--- Information supplied ---
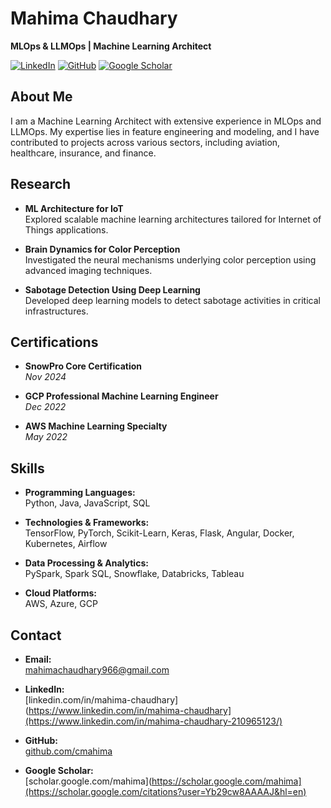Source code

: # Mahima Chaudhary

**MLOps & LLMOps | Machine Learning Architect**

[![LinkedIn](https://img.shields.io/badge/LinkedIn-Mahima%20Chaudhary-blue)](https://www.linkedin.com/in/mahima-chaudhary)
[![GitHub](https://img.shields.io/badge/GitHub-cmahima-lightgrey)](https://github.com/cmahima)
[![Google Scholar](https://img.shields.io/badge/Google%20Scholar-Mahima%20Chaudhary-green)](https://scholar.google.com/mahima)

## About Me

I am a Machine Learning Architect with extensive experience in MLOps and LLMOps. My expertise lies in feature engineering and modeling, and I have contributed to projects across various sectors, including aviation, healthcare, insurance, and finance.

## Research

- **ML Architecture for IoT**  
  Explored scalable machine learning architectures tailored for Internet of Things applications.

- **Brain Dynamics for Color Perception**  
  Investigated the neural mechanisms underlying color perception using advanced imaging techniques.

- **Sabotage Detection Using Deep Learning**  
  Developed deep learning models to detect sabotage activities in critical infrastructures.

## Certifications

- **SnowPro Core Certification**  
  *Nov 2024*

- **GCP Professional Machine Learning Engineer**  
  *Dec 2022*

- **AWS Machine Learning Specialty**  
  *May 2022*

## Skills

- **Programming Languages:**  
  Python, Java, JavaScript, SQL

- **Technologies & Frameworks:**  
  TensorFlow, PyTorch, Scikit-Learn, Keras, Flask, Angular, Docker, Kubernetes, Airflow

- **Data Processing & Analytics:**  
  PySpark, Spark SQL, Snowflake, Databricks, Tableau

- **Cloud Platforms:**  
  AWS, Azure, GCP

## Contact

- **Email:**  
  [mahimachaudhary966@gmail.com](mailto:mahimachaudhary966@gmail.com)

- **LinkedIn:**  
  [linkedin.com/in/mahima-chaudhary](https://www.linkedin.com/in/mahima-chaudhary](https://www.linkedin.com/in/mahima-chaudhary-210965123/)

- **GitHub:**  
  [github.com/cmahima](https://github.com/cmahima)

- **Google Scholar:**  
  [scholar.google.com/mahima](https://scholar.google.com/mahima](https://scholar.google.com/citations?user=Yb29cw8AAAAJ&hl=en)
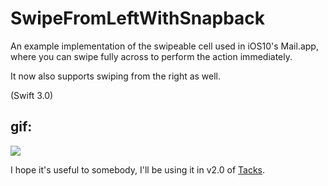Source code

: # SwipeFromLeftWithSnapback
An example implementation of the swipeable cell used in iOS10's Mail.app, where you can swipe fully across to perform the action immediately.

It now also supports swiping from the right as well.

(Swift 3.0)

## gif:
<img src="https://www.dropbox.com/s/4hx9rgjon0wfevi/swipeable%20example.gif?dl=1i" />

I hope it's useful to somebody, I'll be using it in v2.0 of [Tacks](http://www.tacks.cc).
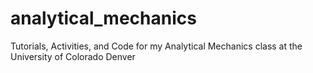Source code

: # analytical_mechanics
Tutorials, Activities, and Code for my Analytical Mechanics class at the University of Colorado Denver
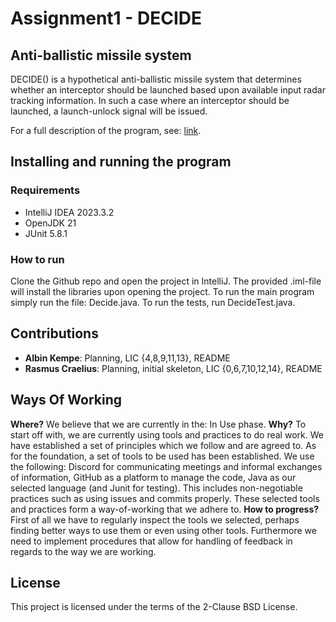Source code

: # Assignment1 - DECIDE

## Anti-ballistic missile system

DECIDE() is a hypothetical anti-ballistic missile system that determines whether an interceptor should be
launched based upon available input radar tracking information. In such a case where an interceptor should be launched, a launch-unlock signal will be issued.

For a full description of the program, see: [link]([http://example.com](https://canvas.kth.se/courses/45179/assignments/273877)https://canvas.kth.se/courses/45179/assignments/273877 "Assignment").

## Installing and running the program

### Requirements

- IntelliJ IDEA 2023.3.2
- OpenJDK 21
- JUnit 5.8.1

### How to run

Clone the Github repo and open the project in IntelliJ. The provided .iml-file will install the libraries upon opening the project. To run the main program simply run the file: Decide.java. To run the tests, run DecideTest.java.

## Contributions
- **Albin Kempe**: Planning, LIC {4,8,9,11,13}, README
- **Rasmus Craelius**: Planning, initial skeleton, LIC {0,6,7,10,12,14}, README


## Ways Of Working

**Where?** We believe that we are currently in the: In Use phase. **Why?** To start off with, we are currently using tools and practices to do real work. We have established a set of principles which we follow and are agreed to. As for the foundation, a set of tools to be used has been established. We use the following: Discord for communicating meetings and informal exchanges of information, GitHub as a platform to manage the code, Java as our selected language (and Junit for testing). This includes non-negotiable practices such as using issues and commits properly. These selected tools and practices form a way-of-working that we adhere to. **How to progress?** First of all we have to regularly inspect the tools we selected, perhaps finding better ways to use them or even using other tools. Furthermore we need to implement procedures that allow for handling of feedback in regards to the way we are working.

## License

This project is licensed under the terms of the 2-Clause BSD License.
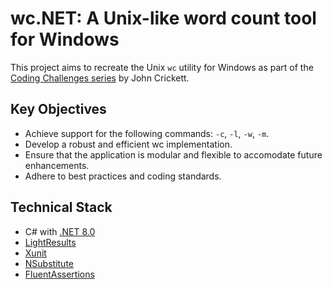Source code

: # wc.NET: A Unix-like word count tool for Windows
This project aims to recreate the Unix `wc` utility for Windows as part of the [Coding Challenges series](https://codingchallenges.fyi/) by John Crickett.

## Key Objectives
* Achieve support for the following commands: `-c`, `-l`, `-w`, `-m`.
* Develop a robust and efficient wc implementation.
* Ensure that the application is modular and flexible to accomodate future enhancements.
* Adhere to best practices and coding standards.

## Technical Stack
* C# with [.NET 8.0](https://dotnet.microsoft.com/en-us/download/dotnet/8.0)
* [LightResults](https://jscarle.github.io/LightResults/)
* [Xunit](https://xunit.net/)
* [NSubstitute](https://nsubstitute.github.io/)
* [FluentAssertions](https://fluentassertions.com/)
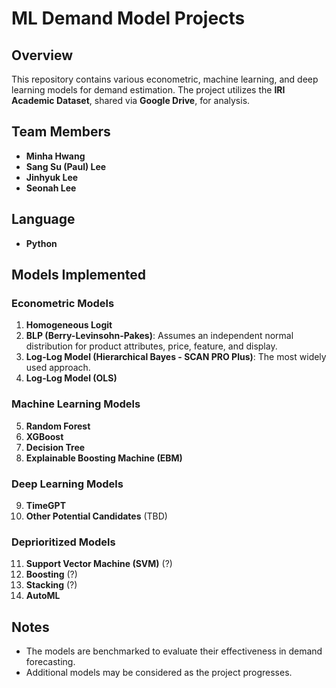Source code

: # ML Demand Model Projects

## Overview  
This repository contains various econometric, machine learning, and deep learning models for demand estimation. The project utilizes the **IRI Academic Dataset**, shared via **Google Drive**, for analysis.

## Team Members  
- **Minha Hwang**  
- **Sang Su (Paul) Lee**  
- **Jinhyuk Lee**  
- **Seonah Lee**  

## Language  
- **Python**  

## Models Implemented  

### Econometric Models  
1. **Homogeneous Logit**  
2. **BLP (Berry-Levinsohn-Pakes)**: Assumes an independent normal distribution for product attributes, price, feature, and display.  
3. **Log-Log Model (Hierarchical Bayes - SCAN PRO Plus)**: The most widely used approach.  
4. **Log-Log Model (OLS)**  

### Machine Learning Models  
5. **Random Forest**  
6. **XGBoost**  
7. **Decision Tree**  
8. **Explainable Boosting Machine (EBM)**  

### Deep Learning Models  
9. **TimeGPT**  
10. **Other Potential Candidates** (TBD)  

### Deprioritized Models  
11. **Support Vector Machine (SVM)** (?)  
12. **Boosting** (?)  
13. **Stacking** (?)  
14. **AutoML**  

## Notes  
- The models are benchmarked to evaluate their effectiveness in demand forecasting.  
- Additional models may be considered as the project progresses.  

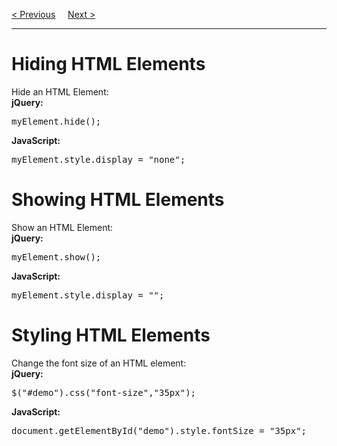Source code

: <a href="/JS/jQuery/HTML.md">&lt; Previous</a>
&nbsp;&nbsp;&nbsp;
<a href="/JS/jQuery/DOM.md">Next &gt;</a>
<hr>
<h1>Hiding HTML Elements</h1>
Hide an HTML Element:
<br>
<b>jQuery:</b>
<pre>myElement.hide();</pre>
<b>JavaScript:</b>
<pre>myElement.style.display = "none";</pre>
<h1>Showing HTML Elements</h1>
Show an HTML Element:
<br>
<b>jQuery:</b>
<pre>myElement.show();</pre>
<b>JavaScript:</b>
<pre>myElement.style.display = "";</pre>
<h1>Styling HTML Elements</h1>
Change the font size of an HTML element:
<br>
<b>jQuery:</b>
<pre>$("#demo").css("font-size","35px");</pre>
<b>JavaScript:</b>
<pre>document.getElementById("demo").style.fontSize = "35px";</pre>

--- Exercise objective ---
Pictures are to be omitted; set down the rest of the entries exactly as given.

--- Solved exercise ---
Source code

: # Mahima Chaudhary

**MLOps & LLMOps | Machine Learning Architect**

[![LinkedIn](https://img.shields.io/badge/LinkedIn-Mahima%20Chaudhary-blue)](https://www.linkedin.com/in/mahima-chaudhary)
[![GitHub](https://img.shields.io/badge/GitHub-cmahima-lightgrey)](https://github.com/cmahima)
[![Google Scholar](https://img.shields.io/badge/Google%20Scholar-Mahima%20Chaudhary-green)](https://scholar.google.com/mahima)

## About Me

I am a Machine Learning Architect with extensive experience in MLOps and LLMOps. My expertise lies in feature engineering and modeling, and I have contributed to projects across various sectors, including aviation, healthcare, insurance, and finance.

## Research

- **ML Architecture for IoT**  
  Explored scalable machine learning architectures tailored for Internet of Things applications.

- **Brain Dynamics for Color Perception**  
  Investigated the neural mechanisms underlying color perception using advanced imaging techniques.

- **Sabotage Detection Using Deep Learning**  
  Developed deep learning models to detect sabotage activities in critical infrastructures.

## Certifications

- **SnowPro Core Certification**  
  *Nov 2024*

- **GCP Professional Machine Learning Engineer**  
  *Dec 2022*

- **AWS Machine Learning Specialty**  
  *May 2022*

## Skills

- **Programming Languages:**  
  Python, Java, JavaScript, SQL

- **Technologies & Frameworks:**  
  TensorFlow, PyTorch, Scikit-Learn, Keras, Flask, Angular, Docker, Kubernetes, Airflow

- **Data Processing & Analytics:**  
  PySpark, Spark SQL, Snowflake, Databricks, Tableau

- **Cloud Platforms:**  
  AWS, Azure, GCP

## Contact

- **Email:**  
  [mahimachaudhary966@gmail.com](mailto:mahimachaudhary966@gmail.com)

- **LinkedIn:**  
  [linkedin.com/in/mahima-chaudhary](https://www.linkedin.com/in/mahima-chaudhary](https://www.linkedin.com/in/mahima-chaudhary-210965123/)

- **GitHub:**  
  [github.com/cmahima](https://github.com/cmahima)

- **Google Scholar:**  
  [scholar.google.com/mahima](https://scholar.google.com/mahima](https://scholar.google.com/citations?user=Yb29cw8AAAAJ&hl=en)
Source code

: # SwipeFromLeftWithSnapback
An example implementation of the swipeable cell used in iOS10's Mail.app, where you can swipe fully across to perform the action immediately.

It now also supports swiping from the right as well.

(Swift 3.0)

## gif:
<img src="https://www.dropbox.com/s/4hx9rgjon0wfevi/swipeable%20example.gif?dl=1i" />

I hope it's useful to somebody, I'll be using it in v2.0 of [Tacks](http://www.tacks.cc).
Source code

: # analytical_mechanics
Tutorials, Activities, and Code for my Analytical Mechanics class at the University of Colorado Denver
Source code

: # Assignment1 - DECIDE

## Anti-ballistic missile system

DECIDE() is a hypothetical anti-ballistic missile system that determines whether an interceptor should be
launched based upon available input radar tracking information. In such a case where an interceptor should be launched, a launch-unlock signal will be issued.

For a full description of the program, see: [link]([http://example.com](https://canvas.kth.se/courses/45179/assignments/273877)https://canvas.kth.se/courses/45179/assignments/273877 "Assignment").

## Installing and running the program

### Requirements

- IntelliJ IDEA 2023.3.2
- OpenJDK 21
- JUnit 5.8.1

### How to run

Clone the Github repo and open the project in IntelliJ. The provided .iml-file will install the libraries upon opening the project. To run the main program simply run the file: Decide.java. To run the tests, run DecideTest.java.

## Contributions
- **Albin Kempe**: Planning, LIC {4,8,9,11,13}, README
- **Rasmus Craelius**: Planning, initial skeleton, LIC {0,6,7,10,12,14}, README


## Ways Of Working

**Where?** We believe that we are currently in the: In Use phase. **Why?** To start off with, we are currently using tools and practices to do real work. We have established a set of principles which we follow and are agreed to. As for the foundation, a set of tools to be used has been established. We use the following: Discord for communicating meetings and informal exchanges of information, GitHub as a platform to manage the code, Java as our selected language (and Junit for testing). This includes non-negotiable practices such as using issues and commits properly. These selected tools and practices form a way-of-working that we adhere to. **How to progress?** First of all we have to regularly inspect the tools we selected, perhaps finding better ways to use them or even using other tools. Furthermore we need to implement procedures that allow for handling of feedback in regards to the way we are working.

## License

This project is licensed under the terms of the 2-Clause BSD License.
Source code

: # wc.NET: A Unix-like word count tool for Windows
This project aims to recreate the Unix `wc` utility for Windows as part of the [Coding Challenges series](https://codingchallenges.fyi/) by John Crickett.

## Key Objectives
* Achieve support for the following commands: `-c`, `-l`, `-w`, `-m`.
* Develop a robust and efficient wc implementation.
* Ensure that the application is modular and flexible to accomodate future enhancements.
* Adhere to best practices and coding standards.

## Technical Stack
* C# with [.NET 8.0](https://dotnet.microsoft.com/en-us/download/dotnet/8.0)
* [LightResults](https://jscarle.github.io/LightResults/)
* [Xunit](https://xunit.net/)
* [NSubstitute](https://nsubstitute.github.io/)
* [FluentAssertions](https://fluentassertions.com/)
Source code

: # ML Demand Model Projects

## Overview  
This repository contains various econometric, machine learning, and deep learning models for demand estimation. The project utilizes the **IRI Academic Dataset**, shared via **Google Drive**, for analysis.

## Team Members  
- **Minha Hwang**  
- **Sang Su (Paul) Lee**  
- **Jinhyuk Lee**  
- **Seonah Lee**  

## Language  
- **Python**  

## Models Implemented  

### Econometric Models  
1. **Homogeneous Logit**  
2. **BLP (Berry-Levinsohn-Pakes)**: Assumes an independent normal distribution for product attributes, price, feature, and display.  
3. **Log-Log Model (Hierarchical Bayes - SCAN PRO Plus)**: The most widely used approach.  
4. **Log-Log Model (OLS)**  

### Machine Learning Models  
5. **Random Forest**  
6. **XGBoost**  
7. **Decision Tree**  
8. **Explainable Boosting Machine (EBM)**  

### Deep Learning Models  
9. **TimeGPT**  
10. **Other Potential Candidates** (TBD)  

### Deprioritized Models  
11. **Support Vector Machine (SVM)** (?)  
12. **Boosting** (?)  
13. **Stacking** (?)  
14. **AutoML**  

## Notes  
- The models are benchmarked to evaluate their effectiveness in demand forecasting.  
- Additional models may be considered as the project progresses.  

Source code

: <a href="/JS/jQuery/HTML.md">&lt; Previous</a>
&nbsp;&nbsp;&nbsp;
<a href="/JS/jQuery/DOM.md">Next &gt;</a>
<hr>
<h1>Hiding HTML Elements</h1>
Hide an HTML Element:
<br>
<b>jQuery:</b>
<pre>myElement.hide();</pre>
<b>JavaScript:</b>
<pre>myElement.style.display = "none";</pre>
<h1>Showing HTML Elements</h1>
Show an HTML Element:
<br>
<b>jQuery:</b>
<pre>myElement.show();</pre>
<b>JavaScript:</b>
<pre>myElement.style.display = "";</pre>
<h1>Styling HTML Elements</h1>
Change the font size of an HTML element:
<br>
<b>jQuery:</b>
<pre>$("#demo").css("font-size","35px");</pre>
<b>JavaScript:</b>
<pre>document.getElementById("demo").style.fontSize = "35px";</pre>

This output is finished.